▶ Input data
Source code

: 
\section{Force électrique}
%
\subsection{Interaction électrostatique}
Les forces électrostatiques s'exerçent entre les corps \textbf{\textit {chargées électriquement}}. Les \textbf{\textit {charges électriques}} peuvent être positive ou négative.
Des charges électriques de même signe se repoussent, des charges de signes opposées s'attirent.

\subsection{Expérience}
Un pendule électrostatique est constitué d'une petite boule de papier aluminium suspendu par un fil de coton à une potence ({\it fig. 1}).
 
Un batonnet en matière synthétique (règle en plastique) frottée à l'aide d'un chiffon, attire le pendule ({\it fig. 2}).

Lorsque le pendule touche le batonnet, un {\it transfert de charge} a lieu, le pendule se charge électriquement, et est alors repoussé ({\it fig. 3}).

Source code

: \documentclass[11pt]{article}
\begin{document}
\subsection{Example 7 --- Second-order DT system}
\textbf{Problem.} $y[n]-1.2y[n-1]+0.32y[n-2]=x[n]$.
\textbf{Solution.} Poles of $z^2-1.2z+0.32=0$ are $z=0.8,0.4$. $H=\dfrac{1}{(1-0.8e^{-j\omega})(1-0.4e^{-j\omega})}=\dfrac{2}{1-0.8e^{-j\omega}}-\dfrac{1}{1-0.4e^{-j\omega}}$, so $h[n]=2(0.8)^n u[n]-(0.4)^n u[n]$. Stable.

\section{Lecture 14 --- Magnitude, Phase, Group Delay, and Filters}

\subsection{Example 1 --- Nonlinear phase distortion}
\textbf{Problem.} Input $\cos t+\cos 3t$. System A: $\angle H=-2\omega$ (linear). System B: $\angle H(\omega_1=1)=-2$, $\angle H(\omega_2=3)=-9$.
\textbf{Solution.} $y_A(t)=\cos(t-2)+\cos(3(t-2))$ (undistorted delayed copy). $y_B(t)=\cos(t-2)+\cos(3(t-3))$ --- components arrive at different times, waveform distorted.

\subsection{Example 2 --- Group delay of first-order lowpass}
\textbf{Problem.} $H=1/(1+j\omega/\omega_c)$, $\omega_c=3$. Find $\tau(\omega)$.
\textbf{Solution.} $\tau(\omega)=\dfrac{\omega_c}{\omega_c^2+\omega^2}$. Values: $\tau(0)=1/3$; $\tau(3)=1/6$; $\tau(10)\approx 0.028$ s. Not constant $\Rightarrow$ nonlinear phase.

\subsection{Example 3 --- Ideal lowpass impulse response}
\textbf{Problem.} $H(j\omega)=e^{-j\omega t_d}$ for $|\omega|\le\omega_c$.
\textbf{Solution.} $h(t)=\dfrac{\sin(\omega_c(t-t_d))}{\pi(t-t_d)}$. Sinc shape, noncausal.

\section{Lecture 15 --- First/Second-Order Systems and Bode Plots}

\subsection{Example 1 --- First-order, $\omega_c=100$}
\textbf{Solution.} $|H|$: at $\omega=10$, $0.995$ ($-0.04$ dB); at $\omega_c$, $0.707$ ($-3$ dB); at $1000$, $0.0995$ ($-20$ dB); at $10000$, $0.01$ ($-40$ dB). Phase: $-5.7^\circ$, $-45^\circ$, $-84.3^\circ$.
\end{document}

▶ Task brief
Each line of the records that holds the word "Second" should be copied out.

▶ Answer to this exercise
\subsection{Example 7 --- Second-order DT system}
\section{Lecture 15 --- First/Second-Order Systems and Bode Plots}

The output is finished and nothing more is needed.